Policy

Looking vs. Touching

Is possession of child pornography a crime worthy of years in prison?

|

Amy was eight when her uncle began raping her. He took pictures. Last month the Supreme Court considered what restitution Amy is entitled to collect—not from her uncle but from a man, Doyle Paroline, who downloaded two of those pictures.

The potential answers to that question range from zero to $3.4 million. According to The New York Times, the justices seemed "stumped." Their confusion reflects a deeper problem with the justification for criminalizing possession of child pornography, an offense for which legislators have prescribed increasingly harsh penalties with little regard to sense or justice.

Amy's lawyer puts the past and future cost of her sexual abuse, including lifelong psychotherapy, an interrupted college education, and reduced earning capacity, at $3.4 million, some of which is attributable to her knowledge that images of her uncle's crimes are circulating on the Internet. As Justice Antonin Scalia observed during oral argument in the case, Amy "has undergone serious psychiatric harm because of her knowledge that there are thousands of people out there viewing her rape.''

Yet it is no easy matter to allocate responsibility for that harm under a federal law that requires a defendant to pay his victim "the full amount of the victim's losses." Under a theory of joint and several liability, Amy's lawyer argued that Paroline should be on the hook for the full $3.4 million. Paroline's lawyer argued that he owes her nothing because downloading the pictures her uncle took was not the proximate cause of her suffering.

In between those two extremes, Deputy Solicitor General Michael Dreeben said judges should assess restitution on a case-by-case basis. Another possible approach: If you divide $3.4 million by the estimated 70,000 people who have seen photographs or videos of the crimes committed by Amy's uncle, the result is less than $50.

None of these solutions is very satisfying. Once images of sexual abuse have been viewed 1,000 times, Justice Samuel Alito wondered, is it even theoretically possible to assess the damage caused by the 1,001st viewing?

The difficulty of deciding exactly what harm Doyle Paroline has done to Amy raises the question of why possessing child pornography is treated as a crime that merits years in prison. As a result of congressional edicts, the average sentence in federal child porn cases that do not involve production rose from 54 months in 2004 to 95 months in 2010, according to a 2012 report from the U.S. Sentencing Commission.

Under federal law, receiving child pornography, which could mean viewing or downloading a single image, triggers a mandatory minimum sentence of five years. Federal sentencing guidelines recommend stiff enhancements based on factors that are extremely common, such as using a computer, swapping photos, or possessing more than 600 images (with each video counted as 75 images). The maximum penalty is 20 years. By comparison, Amy's uncle served 10 years for what he did to her.

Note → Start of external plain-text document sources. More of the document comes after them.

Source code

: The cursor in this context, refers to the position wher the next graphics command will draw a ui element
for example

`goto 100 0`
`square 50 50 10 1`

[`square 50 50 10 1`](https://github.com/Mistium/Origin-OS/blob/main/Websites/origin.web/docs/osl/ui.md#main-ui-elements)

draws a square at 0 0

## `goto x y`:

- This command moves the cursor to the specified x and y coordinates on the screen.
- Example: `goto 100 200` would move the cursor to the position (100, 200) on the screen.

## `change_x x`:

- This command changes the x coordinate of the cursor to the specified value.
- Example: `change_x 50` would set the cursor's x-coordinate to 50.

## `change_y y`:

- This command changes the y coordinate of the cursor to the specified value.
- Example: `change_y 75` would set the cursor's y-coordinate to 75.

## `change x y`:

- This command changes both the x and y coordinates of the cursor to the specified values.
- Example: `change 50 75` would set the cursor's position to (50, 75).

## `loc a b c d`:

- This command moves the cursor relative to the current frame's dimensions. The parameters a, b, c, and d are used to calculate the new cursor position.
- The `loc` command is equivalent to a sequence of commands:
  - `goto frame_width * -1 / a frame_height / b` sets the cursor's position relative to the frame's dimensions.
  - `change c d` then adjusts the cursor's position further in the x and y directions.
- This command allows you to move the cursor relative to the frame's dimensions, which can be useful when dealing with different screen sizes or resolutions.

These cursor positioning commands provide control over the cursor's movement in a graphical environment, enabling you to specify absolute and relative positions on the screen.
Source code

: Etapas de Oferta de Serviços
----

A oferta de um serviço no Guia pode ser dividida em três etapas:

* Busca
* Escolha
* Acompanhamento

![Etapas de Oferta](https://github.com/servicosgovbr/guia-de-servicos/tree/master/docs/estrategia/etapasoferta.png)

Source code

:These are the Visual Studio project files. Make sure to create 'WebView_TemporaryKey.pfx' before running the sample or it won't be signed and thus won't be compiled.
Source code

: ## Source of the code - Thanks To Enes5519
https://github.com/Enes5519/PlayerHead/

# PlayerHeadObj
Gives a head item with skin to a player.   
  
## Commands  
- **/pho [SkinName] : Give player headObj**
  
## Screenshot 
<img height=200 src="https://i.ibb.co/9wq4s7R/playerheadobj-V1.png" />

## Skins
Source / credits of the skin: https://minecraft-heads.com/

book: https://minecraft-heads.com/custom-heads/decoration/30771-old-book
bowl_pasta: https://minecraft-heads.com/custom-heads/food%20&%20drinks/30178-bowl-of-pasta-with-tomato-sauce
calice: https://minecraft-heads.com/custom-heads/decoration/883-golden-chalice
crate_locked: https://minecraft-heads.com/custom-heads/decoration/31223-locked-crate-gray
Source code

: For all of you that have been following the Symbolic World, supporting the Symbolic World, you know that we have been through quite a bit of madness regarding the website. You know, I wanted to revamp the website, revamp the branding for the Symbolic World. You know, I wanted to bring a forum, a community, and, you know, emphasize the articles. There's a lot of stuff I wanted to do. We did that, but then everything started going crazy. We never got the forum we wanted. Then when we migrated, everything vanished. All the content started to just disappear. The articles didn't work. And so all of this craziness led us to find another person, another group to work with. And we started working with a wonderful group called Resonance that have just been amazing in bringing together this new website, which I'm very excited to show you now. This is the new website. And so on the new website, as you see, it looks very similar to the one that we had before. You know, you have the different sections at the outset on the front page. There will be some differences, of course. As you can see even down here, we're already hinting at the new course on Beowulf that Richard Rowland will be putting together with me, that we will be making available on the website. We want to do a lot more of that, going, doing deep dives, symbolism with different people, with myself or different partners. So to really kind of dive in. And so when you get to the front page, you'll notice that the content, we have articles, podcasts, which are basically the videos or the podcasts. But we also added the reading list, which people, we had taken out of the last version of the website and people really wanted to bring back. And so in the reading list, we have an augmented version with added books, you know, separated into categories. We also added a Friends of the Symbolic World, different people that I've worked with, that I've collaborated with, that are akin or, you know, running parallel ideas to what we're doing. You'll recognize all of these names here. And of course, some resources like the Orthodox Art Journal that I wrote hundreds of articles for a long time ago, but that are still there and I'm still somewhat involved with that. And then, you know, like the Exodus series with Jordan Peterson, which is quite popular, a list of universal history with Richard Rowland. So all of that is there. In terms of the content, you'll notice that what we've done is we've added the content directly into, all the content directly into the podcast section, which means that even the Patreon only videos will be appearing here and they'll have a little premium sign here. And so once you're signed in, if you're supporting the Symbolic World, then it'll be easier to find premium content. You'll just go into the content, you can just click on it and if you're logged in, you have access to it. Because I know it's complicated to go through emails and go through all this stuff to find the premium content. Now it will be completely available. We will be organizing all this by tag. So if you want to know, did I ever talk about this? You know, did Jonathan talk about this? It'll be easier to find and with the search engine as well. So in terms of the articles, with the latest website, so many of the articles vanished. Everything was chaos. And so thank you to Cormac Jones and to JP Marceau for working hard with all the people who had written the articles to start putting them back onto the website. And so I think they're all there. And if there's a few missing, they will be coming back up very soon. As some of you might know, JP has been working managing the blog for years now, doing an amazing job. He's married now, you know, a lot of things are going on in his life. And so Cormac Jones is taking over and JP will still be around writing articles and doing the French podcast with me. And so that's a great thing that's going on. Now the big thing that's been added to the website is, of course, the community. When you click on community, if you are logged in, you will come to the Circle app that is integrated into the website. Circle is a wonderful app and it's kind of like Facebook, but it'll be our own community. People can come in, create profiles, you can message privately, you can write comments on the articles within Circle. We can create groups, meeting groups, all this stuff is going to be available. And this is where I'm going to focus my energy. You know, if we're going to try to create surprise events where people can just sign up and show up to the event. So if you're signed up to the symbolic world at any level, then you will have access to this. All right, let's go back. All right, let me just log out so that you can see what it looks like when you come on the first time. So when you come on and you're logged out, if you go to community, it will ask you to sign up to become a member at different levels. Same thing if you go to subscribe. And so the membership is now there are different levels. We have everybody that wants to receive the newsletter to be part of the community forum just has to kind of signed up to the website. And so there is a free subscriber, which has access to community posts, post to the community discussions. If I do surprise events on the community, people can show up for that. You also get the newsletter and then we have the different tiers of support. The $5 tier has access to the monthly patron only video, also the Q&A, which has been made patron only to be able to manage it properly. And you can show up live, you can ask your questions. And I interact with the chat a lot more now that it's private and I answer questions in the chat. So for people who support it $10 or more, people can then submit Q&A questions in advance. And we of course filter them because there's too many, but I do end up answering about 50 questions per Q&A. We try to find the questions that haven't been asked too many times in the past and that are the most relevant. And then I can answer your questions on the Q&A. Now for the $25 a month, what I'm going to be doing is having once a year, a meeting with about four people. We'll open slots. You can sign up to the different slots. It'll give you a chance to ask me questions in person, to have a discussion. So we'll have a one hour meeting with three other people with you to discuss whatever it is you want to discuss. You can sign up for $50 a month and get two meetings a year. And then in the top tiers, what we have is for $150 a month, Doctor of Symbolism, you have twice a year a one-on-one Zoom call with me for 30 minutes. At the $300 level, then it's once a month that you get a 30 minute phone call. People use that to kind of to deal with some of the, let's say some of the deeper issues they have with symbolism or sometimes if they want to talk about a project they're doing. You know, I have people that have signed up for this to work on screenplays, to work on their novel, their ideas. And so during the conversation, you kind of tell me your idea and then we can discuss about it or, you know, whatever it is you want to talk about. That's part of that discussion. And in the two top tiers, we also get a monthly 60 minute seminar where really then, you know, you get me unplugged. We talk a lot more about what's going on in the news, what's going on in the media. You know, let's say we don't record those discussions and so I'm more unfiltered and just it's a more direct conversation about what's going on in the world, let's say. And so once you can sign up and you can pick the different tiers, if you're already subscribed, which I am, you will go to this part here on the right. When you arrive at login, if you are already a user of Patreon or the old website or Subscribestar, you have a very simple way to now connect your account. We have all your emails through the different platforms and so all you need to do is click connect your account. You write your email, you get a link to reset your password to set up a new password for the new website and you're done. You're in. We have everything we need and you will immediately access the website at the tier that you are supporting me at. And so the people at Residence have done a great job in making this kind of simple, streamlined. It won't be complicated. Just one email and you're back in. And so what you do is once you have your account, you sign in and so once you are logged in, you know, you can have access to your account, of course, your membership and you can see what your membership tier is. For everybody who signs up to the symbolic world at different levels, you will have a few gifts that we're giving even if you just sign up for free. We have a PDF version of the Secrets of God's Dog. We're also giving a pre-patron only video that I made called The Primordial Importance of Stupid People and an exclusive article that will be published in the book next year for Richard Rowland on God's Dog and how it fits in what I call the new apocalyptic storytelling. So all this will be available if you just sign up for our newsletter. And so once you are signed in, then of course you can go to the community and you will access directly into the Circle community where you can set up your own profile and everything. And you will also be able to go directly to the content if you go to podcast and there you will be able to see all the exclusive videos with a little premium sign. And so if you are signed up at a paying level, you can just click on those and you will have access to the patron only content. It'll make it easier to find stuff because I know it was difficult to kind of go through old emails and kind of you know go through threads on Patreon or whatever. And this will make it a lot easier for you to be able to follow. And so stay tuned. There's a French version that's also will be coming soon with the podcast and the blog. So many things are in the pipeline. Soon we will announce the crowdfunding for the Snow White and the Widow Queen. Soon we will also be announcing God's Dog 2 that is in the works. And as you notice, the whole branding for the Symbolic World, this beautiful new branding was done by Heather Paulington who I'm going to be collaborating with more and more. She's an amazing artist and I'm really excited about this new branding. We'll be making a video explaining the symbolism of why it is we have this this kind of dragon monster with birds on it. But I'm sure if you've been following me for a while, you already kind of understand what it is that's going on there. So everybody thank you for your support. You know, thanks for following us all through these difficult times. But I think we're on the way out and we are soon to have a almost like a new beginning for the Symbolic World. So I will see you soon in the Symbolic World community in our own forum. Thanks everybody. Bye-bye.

When the Supreme Court upheld bans on possession of child pornography in 1989, its main rationale was that demand for this material encourages its production, which necessarily involves the abuse of children. But this argument has little relevance now that people who look at child pornography typically get it online for free. Furthermore, people who possess "sexually obscene images of children"—production of which need not entail abuse of any actual children—face the same heavy penalties.

Another rationale for criminalizing possession of child pornography, mentioned by the sentencing commission in its report, is that these images "validate and normalize the sexual exploitation of children." Yet the same could be said of explicit arguments in favor of sex with minors, which nevertheless enjoy First Amendment protection.

Even if you agree that possessing child pornography should be a crime, the current penalty structure is clearly out of whack. Something is seriously wrong with a justice system in which people who look at images of child rape can be punished more severely than people who rape children.